Saturday, 8 October 2011

A TRUE GHOST STORY


Nightcomers by Susan Price
          Over at Do Authors Dream of Electric Books, the other day, Stuart Hill was talking about true ghost stories.  He collected a few good ones!
          I left a comment there about my family’s long struggle to be rational and not believe in ghosts – a battle fought by generations before me, while my family were beset by ghosts and heavy-footed things that tramp in the night (of which, more later this month).
          In my collection of ghost stories, NIGHTCOMERS -  which I’ll be bringing out as soon as my brother can finish the cover – there’s a story called ‘The Baby’ which I based on one of the flesh-creepers my aunt told me. 
          Doris was my grandmother’s niece; and Emily one of my grandad’s sisters.  They were close neighbours and, as Emily was heavily pregnant, Doris was looking forward to seeing the baby when it was born.
          But Doris contracted pneumonia – pretty much a death-sentence in the early 1930s, especially if you were poor.  She was put to bed and her mother and sisters sat with her.
          Doris was sick for days.  The other women knew that Emily had given birth, but no one told Doris.  The baby wasn’t strong, and they thought it best not to mention it.
          Doris kept asking that the bedroom window be opened, but it wasn’t, because it was cold.  Again and again Doris demanded that the window be opened.  She struggled to sit up, saying, “Open it!  Open it!”
          Obviously, she was delirious.  They tried to calm her.  “Let her in!” she said.  “She wants to come in – she wants to be with me.  Let her in!”
          “Who’s outside?” one of the sisters asked.  “Who wants to come in?”
          Doris said, “Emily’s baby.  She wants to come in and be with me.  Let her in!”

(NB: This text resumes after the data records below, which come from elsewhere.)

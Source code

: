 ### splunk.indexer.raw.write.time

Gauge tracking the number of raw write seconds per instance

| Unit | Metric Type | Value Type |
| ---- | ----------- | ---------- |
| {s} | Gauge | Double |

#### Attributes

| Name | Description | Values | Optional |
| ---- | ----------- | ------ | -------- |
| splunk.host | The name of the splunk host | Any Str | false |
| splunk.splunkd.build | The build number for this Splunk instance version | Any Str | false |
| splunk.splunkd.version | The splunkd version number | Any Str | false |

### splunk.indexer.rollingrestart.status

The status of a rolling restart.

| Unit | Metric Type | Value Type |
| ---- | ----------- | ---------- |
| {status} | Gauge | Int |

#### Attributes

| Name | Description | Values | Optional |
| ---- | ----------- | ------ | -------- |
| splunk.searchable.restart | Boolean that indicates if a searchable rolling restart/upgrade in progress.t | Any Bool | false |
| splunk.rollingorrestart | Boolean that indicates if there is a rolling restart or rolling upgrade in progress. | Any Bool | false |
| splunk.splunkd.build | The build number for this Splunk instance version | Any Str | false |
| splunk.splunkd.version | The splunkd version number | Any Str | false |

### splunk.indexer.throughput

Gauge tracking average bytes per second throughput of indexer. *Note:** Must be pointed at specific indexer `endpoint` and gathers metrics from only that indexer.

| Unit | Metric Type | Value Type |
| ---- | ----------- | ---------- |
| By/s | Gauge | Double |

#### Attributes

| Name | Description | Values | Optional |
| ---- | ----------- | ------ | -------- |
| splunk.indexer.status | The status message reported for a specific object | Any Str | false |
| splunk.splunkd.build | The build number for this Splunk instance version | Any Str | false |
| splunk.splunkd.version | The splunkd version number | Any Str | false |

          Doris begged for the window to be opened until, eventually, someone did open it, despite the cold.  They left it open after she died too, for a whole day, for fear of what they might shut inside if they closed it too soon.
          The women sitting with Doris knew that Emily’s sickly baby had been a girl.  And two days after Doris’ death, the baby that had wanted to be with her, died too.
          My Aunt told me this, but, a true Price, ended it by saying, “It’s easily explained – Emily never had a baby that lived longer than a couple of days.  And it would have been on Doris’ mind.”
          Somehow, these sensible remarks never stopped that cold grue going down my back.
          I think I might tell true ghost stories all this month – and if anyone wants to leave theirs as comments, I'd love to read them, and we can build up quite a collection by Hallowe’en!